I love connections but I am often too dense to see them. My parish Priest drew the connection between what Christ says here and Jacob's Ladder in the Old Testament:

"Jesus answered and said unto him, Because I said unto thee, I saw thee under the fig tree, believest thou? thou shalt see greater things than these. And he saith unto him, Verily, verily, I say unto you, Hereafter ye shall see heaven open, and the angels of God ascending and descending upon the Son of Man."

In effect Jesus is telling Nathaniel that He is more than king of Israel but the means by which Israel came to be. St. John Chrysostom says that Christ is correcting Nathaniel's insufficient picture of who He is.

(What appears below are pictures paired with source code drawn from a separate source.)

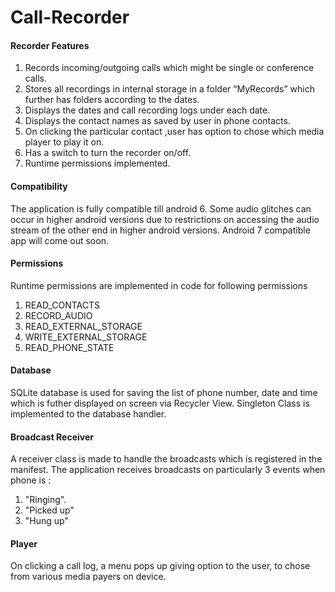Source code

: # Call-Recorder

#### Recorder Features
1.	Records incoming/outgoing calls which might be single or conference calls.
2.	Stores all recordings in internal storage in a folder “MyRecords” which further has folders according to the dates.
3.	Displays the dates and call recording logs under each date.
4.	Displays the contact names as saved by user in phone contacts.
5.	On clicking the particular contact ,user has option to chose which media player to play it on. 
6.	Has a switch to turn the recorder on/off.
7.	Runtime permissions implemented.

#### Compatibility
The application is fully compatible till android 6. Some audio glitches can occur in higher android versions due to restrictions on accessing the audio stream of the other end in higher android versions.
Android 7 compatible app will come out soon.

#### Permissions
Runtime permissions are implemented in code for following permissions
1. READ_CONTACTS
2. RECORD_AUDIO
3. READ_EXTERNAL_STORAGE
4. WRITE_EXTERNAL_STORAGE
5. READ_PHONE_STATE

#### Database
SQLite database is used for saving the list of phone number, date and time which is futher displayed on screen via Recycler View.
Singleton Class is implemented to the database handler.

#### Broadcast Receiver
A receiver class is made to handle the broadcasts which is registered in the manifest.
The application receives broadcasts on particularly 3 events when phone is :
1. "Ringing".
2. "Picked up"
3. "Hung up"

#### Player
On clicking a call log, a menu pops up giving option to the user, to chose from various media payers on device.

How often He needs to do this with me. I am willing to give Him a crown and "make Him a king" but it is all in my own fantasy where I am the ultimate authority. I believe C.S. Lewis once said something like: "I used to live in a very small world all my own, occasionally wondering whether there was room in my world for God. I now find myself in a much larger world wondering whether God can believe in me."
God help me.

3 comments:

V and E said...

Awesome Lewis quote. Amen indeed.

/E.

V and E said...

Random comment on St. Nathanael:

In the recent film The Gospel of John, St. Nathanael is shown having some kind of mystical experience under a fig tree, in which he is praying and he sees a light playing with and around the leaves of the fig tree.

Copts explain the fig tree by relating that St. Nathanael escaped Herod's mass infanticide thereby. His parents, with faith like those of Moses, made him a small bed and placed him in the boughs of a fig tree, trusting in God to save him.

Others have suggested that St. Nathanael was under a fig tree when Jesus was speaking with his brother.

Personally, the last seems to me to be too weak a miracle to account for St. Nathanael's excited response.

And the first seems too hokey. I like the Coptic explanation - to me, it fits. It sounds right.

- V.

LifeSpark said...

Thanks E
I know Lewis said very nearly this but I'd be very happy if someone had the exact words....anyone?

V, this is a great bit about the Coptic reading of the text. Very fitting indeed!